BEGIN

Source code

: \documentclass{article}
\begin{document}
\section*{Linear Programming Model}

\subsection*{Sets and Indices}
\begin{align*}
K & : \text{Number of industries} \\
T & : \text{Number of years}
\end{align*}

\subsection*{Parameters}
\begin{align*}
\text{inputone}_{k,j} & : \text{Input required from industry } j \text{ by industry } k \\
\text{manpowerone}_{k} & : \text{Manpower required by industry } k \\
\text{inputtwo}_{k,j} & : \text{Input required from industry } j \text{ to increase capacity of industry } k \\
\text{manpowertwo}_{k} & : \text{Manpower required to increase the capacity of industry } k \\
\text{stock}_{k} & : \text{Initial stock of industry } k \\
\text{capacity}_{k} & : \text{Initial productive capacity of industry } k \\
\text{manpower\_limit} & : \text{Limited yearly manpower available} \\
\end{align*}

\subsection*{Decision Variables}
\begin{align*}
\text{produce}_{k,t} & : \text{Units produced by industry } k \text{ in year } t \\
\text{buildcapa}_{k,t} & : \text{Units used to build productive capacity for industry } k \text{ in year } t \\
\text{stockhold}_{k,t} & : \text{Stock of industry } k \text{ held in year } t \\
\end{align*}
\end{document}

END

- **Work order**: Word for word, repeat the records above.

- **Exercise result**:
Source code

: \documentclass{article}
\begin{document}
\section*{Linear Programming Model}

\subsection*{Sets and Indices}
\begin{align*}
K & : \text{Number of industries} \\
T & : \text{Number of years}
\end{align*}

\subsection*{Parameters}
\begin{align*}
\text{inputone}_{k,j} & : \text{Input required from industry } j \text{ by industry } k \\
\text{manpowerone}_{k} & : \text{Manpower required by industry } k \\
\text{inputtwo}_{k,j} & : \text{Input required from industry } j \text{ to increase capacity of industry } k \\
\text{manpowertwo}_{k} & : \text{Manpower required to increase the capacity of industry } k \\
\text{stock}_{k} & : \text{Initial stock of industry } k \\
\text{capacity}_{k} & : \text{Initial productive capacity of industry } k \\
\text{manpower\_limit} & : \text{Limited yearly manpower available} \\
\end{align*}

\subsection*{Decision Variables}
\begin{align*}
\text{produce}_{k,t} & : \text{Units produced by industry } k \text{ in year } t \\
\text{buildcapa}_{k,t} & : \text{Units used to build productive capacity for industry } k \text{ in year } t \\
\text{stockhold}_{k,t} & : \text{Stock of industry } k \text{ held in year } t \\
\end{align*}
\end{document}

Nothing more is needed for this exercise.